There is a small town in the Northwest Territories called Inuvik. It’s a place filled with colourful houses, stray dogs, and cigarette butts. Ten-minutes away is Jak Territorial Park. The park is not a beautiful place; nothing to be painted. It’s surrounded by mountains, but they are small and dotted by trees, not towering or snowcapped. Its appeal is less in the scenery and more in the total isolation. It’s a satisfying place to be.

We had been on the river for a month at this point. There were ten of us, we’d paddled across the border from the Yukon. Now we were staying in a small campground for a couple of days, waiting for our flight out of Inuvik.

I found Jamie in the bathroom after dinner. I hadn’t been looking for her; I hadn’t even noticed she was missing. I was just looking to escape chores. It wasn’t my turn to wash dishes and I wasn’t planning to wash anything else either. I was stuck in my head. It was strange to be off of the river after so long.
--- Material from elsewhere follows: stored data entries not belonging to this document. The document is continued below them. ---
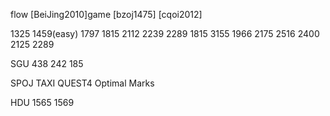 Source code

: flow
[BeiJing2010]game
[bzoj1475]
[cqoi2012]

1325
1459(easy)
1797
1815
2112
2239
2289
1815
3155
1966
2175
2516
2400
2125
2289

SGU  438  242 185

SPOJ  TAXI   QUEST4   Optimal Marks

HDU 1565 1569 
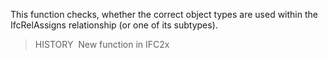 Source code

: ﻿This function checks, whether the correct object types are used within the IfcRelAssigns relationship (or one of its subtypes).
> HISTORY&nbsp; New function in IFC2x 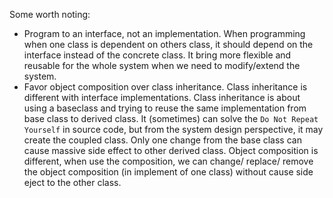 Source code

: Some worth noting:
+ Program to an interface, not an implementation. When programming when one class is dependent on others class, it should depend on the interface instead of the concrete class.
It bring more flexible and reusable for the whole system when we need to modify/extend the system.
+ Favor object composition over class inheritance. Class inheritance is different with interface implementations. Class inheritance is about using a baseclass and trying to reuse the same implementation from
base class to derived class. It (sometimes) can solve the `Do Not Repeat Yourself` in source code, but from the system design perspective, it may create the coupled class. Only one change from the base class can cause massive side
effect to other derived class. Object composition is different, when use the composition, we can change/ replace/ remove the object composition (in implement of one class) without cause side eject to the other class.
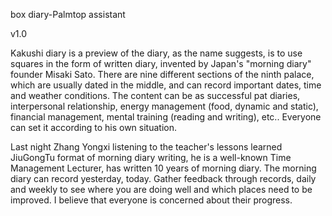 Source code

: box diary-Palmtop assistant

v1.0



Kakushi diary is a preview of the diary, as the name suggests, is to use squares in the form of written diary, invented by Japan's "morning diary" founder Misaki Sato. There are nine different sections of the ninth palace, which are usually dated in the middle, and can record important dates, time and weather conditions. The content can be as successful pat diaries, interpersonal relationship, energy management (food, dynamic and static), financial management, mental training (reading and writing), etc.. Everyone can set it according to his own situation.

Last night Zhang Yongxi listening to the teacher's lessons learned JiuGongTu format of morning diary writing, he is a well-known Time Management Lecturer, has written 10 years of morning diary. The morning diary can record yesterday, today. Gather feedback through records, daily and weekly to see where you are doing well and which places need to be improved. I believe that everyone is concerned about their progress.
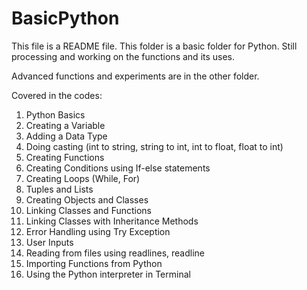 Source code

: # BasicPython
This file is a README file. 
This folder is a basic folder for Python. Still processing and working on the functions and its uses. 

Advanced functions and experiments are in the other folder. 

Covered in the codes:
1. Python Basics
2. Creating a Variable 
3. Adding a Data Type
4. Doing casting (int to string, string to int, int to float, float to int)
5. Creating Functions
6. Creating Conditions using If-else statements
7. Creating Loops (While, For)
8. Tuples and Lists 
9. Creating Objects and Classes 
10. Linking Classes and Functions
11. Linking Classes with Inheritance Methods
12. Error Handling using Try Exception
13. User Inputs
14. Reading from files using readlines, readline
15. Importing Functions from Python
16. Using the Python interpreter in Terminal
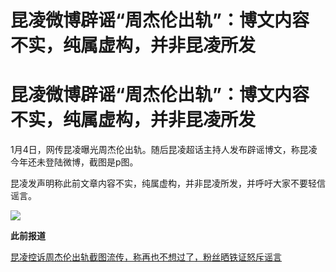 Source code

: # 昆凌微博辟谣“周杰伦出轨”：博文内容不实，纯属虚构，并非昆凌所发

# 昆凌微博辟谣“周杰伦出轨”：博文内容不实，纯属虚构，并非昆凌所发

1月4日，网传昆凌曝光周杰伦出轨。随后昆凌超话主持人发布辟谣博文，称昆凌今年还未登陆微博，截图是p图。

昆凌发声明称此前文章内容不实，纯属虚构，并非昆凌所发，并呼吁大家不要轻信谣言。

![](https://inews.gtimg.com/news_bt/OoLc66HVJgAQJGBM5EpBz93IUSfI34OXVwz7Q-MobZQuUAA/1000)

**此前报道**

[昆凌控诉周杰伦出轨截图流传，称再也不想过了，粉丝晒铁证怒斥谣言](https://news.qq.com/rain/a/20240104A05T6D00)

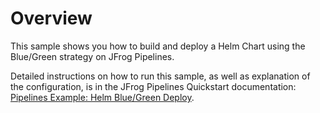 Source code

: # Overview

This sample shows you how to build and deploy a Helm Chart using the Blue/Green strategy on JFrog Pipelines.

Detailed instructions on how to run this sample, as well as explanation of the configuration, is in the JFrog Pipelines Quickstart documentation: [Pipelines Example: Helm Blue/Green Deploy](https://www.jfrog.com/confluence/pages/viewpage.action?pageId=132219811). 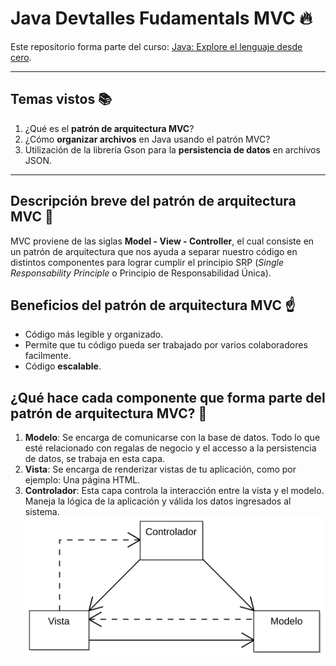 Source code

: # Java Devtalles Fudamentals MVC 🔥
Este repositorio forma parte del curso: [Java: Explore el lenguaje desde cero](https://www.udemy.com/course/devtalles-java/?couponCode=MT220725G1).

---
## Temas vistos  📚
1. ¿Qué es el **patrón de arquitectura MVC**?
2. ¿Cómo **organizar archivos** en Java usando el patrón MVC?
3. Utilización de la librería Gson para la **persistencia de datos** en archivos JSON.
---

## Descripción breve del patrón de arquitectura MVC 📖
MVC proviene de las siglas **Model - View - Controller**, el cual consiste en un patrón de
arquitectura que nos ayuda a separar nuestro código en distintos componentes para lograr cumplir
el principio SRP (_Single Responsability Principle_ o Principio de Responsabilidad Única).

## Beneficios del patrón de arquitectura MVC ☝
- Código más legible y organizado.
- Permite que tu código pueda ser trabajado por varios colaboradores facilmente.
- Código **escalable**.

## ¿Qué hace cada componente que forma parte del patrón de arquitectura MVC? 📝

1. **Modelo**: Se encarga de comunicarse con la base de datos. Todo lo que esté relacionado con regalas de negocio
y el accesso a la persistencia de datos, se trabaja en esta capa.
2. **Vista**: Se encarga de renderizar vistas de tu aplicación, como por ejemplo: Una página HTML.
3. **Controlador**: Esta capa controla la interacción entre la vista y el modelo. Maneja la lógica de la 
aplicación y válida los datos ingresados al sistema.
![img.png](img.png)
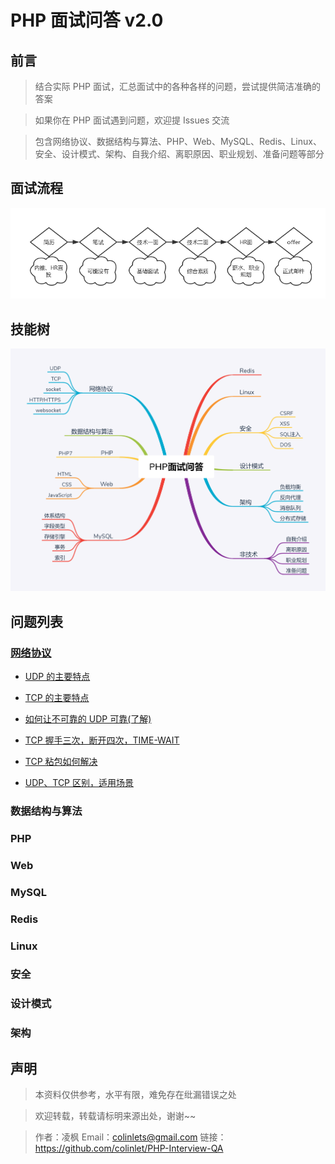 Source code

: # PHP 面试问答 v2.0

## 前言

> 结合实际 PHP 面试，汇总面试中的各种各样的问题，尝试提供简洁准确的答案

> 如果你在 PHP 面试遇到问题，欢迎提 Issues 交流

> 包含网络协议、数据结构与算法、PHP、Web、MySQL、Redis、Linux、安全、设计模式、架构、自我介绍、离职原因、职业规划、准备问题等部分

## 面试流程

![面试流程](./assets/interview.png)

## 技能树

![skill tree](./skill-tree.png)

## 问题列表

### [网络协议](./QA.md#网络协议)

- [UDP 的主要特点](./QA.md#UDP-的主要特点)

- [TCP 的主要特点](./QA.md#TCP-的主要特点)

- [如何让不可靠的 UDP 可靠(了解)](./QA.md#如何让不可靠的-UDP-可靠(了解))

- [TCP 握手三次，断开四次，TIME-WAIT](./QA.md#TCP-握手三次，断开四次，TIME-WAIT)

- [TCP 粘包如何解决](./QA.md#TCP-粘包如何解决)

- [UDP、TCP 区别，适用场景](./QA.md#UDP、TCP-区别，适用场景)

### 数据结构与算法

### PHP

### Web

### MySQL

### Redis

### Linux

### 安全

### 设计模式

### 架构

## 声明

> 本资料仅供参考，水平有限，难免存在纰漏错误之处

> 欢迎转载，转载请标明来源出处，谢谢~~

> 作者：凌枫 Email：colinlets@gmail.com 链接：https://github.com/colinlet/PHP-Interview-QA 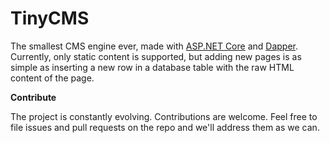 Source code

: # TinyCMS
The smallest CMS engine ever, made with [ASP.NET Core](https://github.com/dotnet/aspnetcore) and [Dapper](https://github.com/DapperLib/Dapper). Currently, only static content is supported, but adding new pages is as simple as inserting a new row in a database table with the raw HTML content of the page.

**Contribute**

The project is constantly evolving. Contributions are welcome. Feel free to file issues and pull requests on the repo and we'll address them as we can. 
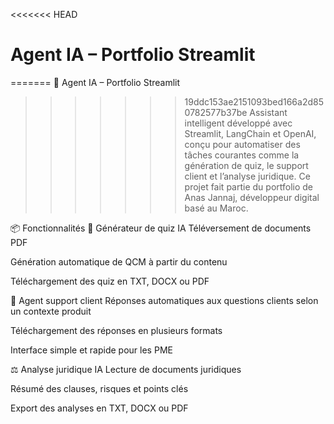 <<<<<<< HEAD
# Agent IA – Portfolio Streamlit

=======
🤖 Agent IA – Portfolio Streamlit
>>>>>>> 19ddc153ae2151093bed166a2d850782577b37be
Assistant intelligent développé avec Streamlit, LangChain et OpenAI, conçu pour automatiser des tâches courantes comme la génération de quiz, le support client et l’analyse juridique. Ce projet fait partie du portfolio de Anas Jannaj, développeur digital basé au Maroc.

📦 Fonctionnalités
🧠 Générateur de quiz IA
Téléversement de documents PDF

Génération automatique de QCM à partir du contenu

Téléchargement des quiz en TXT, DOCX ou PDF

💬 Agent support client
Réponses automatiques aux questions clients selon un contexte produit

Téléchargement des réponses en plusieurs formats

Interface simple et rapide pour les PME

⚖️ Analyse juridique IA
Lecture de documents juridiques

Résumé des clauses, risques et points clés

Export des analyses en TXT, DOCX ou PDF
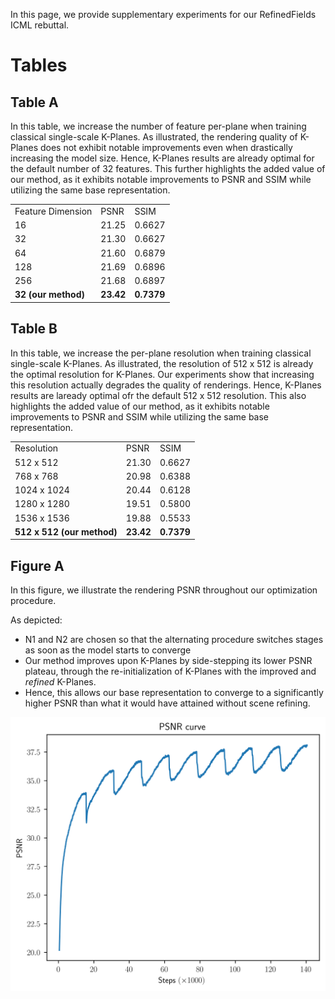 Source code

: In this page, we provide supplementary experiments for our RefinedFields ICML rebuttal.

# Tables

## Table A
In this table, we increase the number of feature per-plane when training classical single-scale K-Planes.
As illustrated, the rendering quality of K-Planes does not exhibit notable improvements even when drastically increasing the model size.
Hence, K-Planes results are already optimal for the default number of 32 features.
This further highlights the added value of our method, as it exhibits notable improvements to PSNR and SSIM while utilizing the same base representation.

<center>

<table>
    <tr>
        <td>Feature Dimension</td>
        <td>PSNR</td>
        <td>SSIM</td>
    </tr>
    <tr>
        <td>16</td>
        <td>21.25</td>
        <td>0.6627</td>
    </tr>
    <tr>
        <td>32</td>
        <td>21.30</td>
        <td>0.6627</td>
    </tr>
    <tr>
        <td>64</td>
        <td>21.60</td>
        <td>0.6879</td>
    </tr>
    <tr>
        <td>128</td>
        <td>21.69</td>
        <td>0.6896</td>
    </tr>
    <tr>
        <td>256</td>
        <td>21.68</td>
        <td>0.6897</td>
    </tr>
    <tr>
        <td><b>32 (our method)</b></td>
        <td><b>23.42</b></td>
        <td><b>0.7379</b></td>
    </tr>
</table>

</center>

## Table B
In this table, we increase the per-plane resolution when training classical single-scale K-Planes.
As illustrated, the resolution of 512 x 512 is already the optimal resolution for K-Planes. 
Our experiments show that increasing this resolution actually degrades the quality of renderings. 
Hence, K-Planes results are laready optimal ofr the default 512 x 512 resolution.
This also highlights the added value of our method, as it exhibits notable improvements to PSNR and SSIM while utilizing the same base representation.

<center>
  
<table>
    <tr>
        <td>Resolution</td>
        <td>PSNR</td>
        <td>SSIM</td>
    </tr>
    <tr>
        <td>512 x 512</td>
        <td>21.30</td>
        <td>0.6627</td>
    </tr>
    <tr>
        <td>768 x 768</td>
        <td>20.98</td>
        <td>0.6388</td>
    </tr>
    <tr>
        <td>1024 x 1024</td>
        <td>20.44</td>
        <td>0.6128</td>
    </tr>
    <tr>
        <td>1280 x 1280</td>
        <td>19.51</td>
        <td>0.5800</td>
    </tr>
    <tr>
        <td>1536 x 1536</td>
        <td>19.88</td>
        <td>0.5533</td>
    </tr>
    <tr>
        <td><b>512 x 512 (our method)</b></td>
        <td><b>23.42</b></td>
        <td><b>0.7379</b></td>
    </tr>
</table>

</center>

## Figure A
In this figure, we illustrate the rendering PSNR throughout our optimization procedure.

As depicted:
  - N1 and N2 are chosen so that the alternating procedure switches stages as soon as the model starts to converge
  - Our method improves upon K-Planes by side-stepping its lower PSNR plateau, through the re-initialization of K-Planes with the improved and _refined_ K-Planes.
  - Hence, this allows our base representation to converge to a significantly higher PSNR than what it would have attained without scene refining.

![Figure](assets/css/psnr_curve.svg)

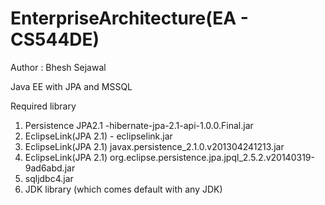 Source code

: # EnterpriseArchitecture(EA - CS544DE)
Author : Bhesh Sejawal

Java EE with JPA and MSSQL 

Required library 
1. Persistence JPA2.1 -hibernate-jpa-2.1-api-1.0.0.Final.jar
2. EclipseLink(JPA 2.1) - eclipselink.jar
3. EclipseLink(JPA 2.1) javax.persistence_2.1.0.v201304241213.jar
4. EclipseLink(JPA 2.1) org.eclipse.persistence.jpa.jpql_2.5.2.v20140319-9ad6abd.jar
5. sqljdbc4.jar
6. JDK library (which comes default with any JDK) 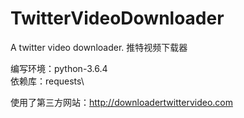 # TwitterVideoDownloader
A twitter video downloader. 推特视频下载器

编写环境：python-3.6.4\
依赖库：requests\

使用了第三方网站：http://downloadertwittervideo.com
She was standing on the bench beneath the window when I found her. Short in stature, Jamie had a smile too big for her face and fair hair too long for camping. She was on the balls of her feet clinging to the windowsill trying to look out. She heard me walk in and stumbled around on the bench to greet me.

“Hey,” she smiled, “did I miss cleaning up?”

I pulled myself up in between two sinks. There was a soap dispenser digging into my back, but I couldn’t see anywhere else to sit.

“Not yet.” I replied. “What are you doing here anyway?”

Jamie pointed past me to an outlet where the battery of her camera was charging.

“I’m not leaving that thing in here alone, are you crazy?”

She laughed and I had to as well. It was difficult not to laugh when this girl was laughing. And I knew exactly what she meant. We had been warned not to leave valuables unattended.

I told her I would wait with her and she smiled at me knowingly – nothing escaped this girl. We sat in silence for a few minutes. I’ve spent enough summers with Jamie to know that sometimes talking is unnecessary, but there was something pressing on my mind.

“Hey, James,” I called her several different nicknames on rotation, “Do you ever think about Henry?”

I knew Jamie liked this boy more than she was willing to admit. She got this look on her face when she talked about him; the same look she got when we snuck dried pears from the food barrels or lit a fire on the first match.

“Yeah, I do. You know it’s funny; he was the boy that I was never going to feel anything for. But he has this pet snake, and these purple shoes, and I just do. There’s something about him.”

“I hope he thinks about you too.”

Jamie had moved so that she was sprawled on the bench. She stared up at the ceiling while she spoke.

“I don’t.”

“Why not?”

The light on her battery had turned green. We both saw it, but neither of us moved to get up.

“He scares me.” She paused, “I’m scared of commitment, and of everything going wrong. I’m scared of everything. If I could stay here forever I think I would. On this bench, in this bathroom, in the middle of nowhere.”

I felt the same way. I wanted to stop time and never move forward from this moment; I was scared too. I was scared of things being different when I got home. I was scared of being different. I was scared of friends and boys and school and family and the future. But sitting on that laminate countertop in Jak Park, the only thing I had to be scared of was the theft of a camera battery.


Henry has since chosen the company of another. I’m sure that his new girl’s smile will never overflow the way that Jamie’s does, and I hope he realizes this one day and thinks of her. Everything we were scared of, we were for good reason. It’s scary here.

I go back to that moment in the bathroom a lot. When my fears are realized and I don’t know what else to do. I think about our conversation, two girls sitting in a bathroom in the middle of nowhere, surrounded by average trees and below average mountains.

“I think I would stay here too, Jamison.”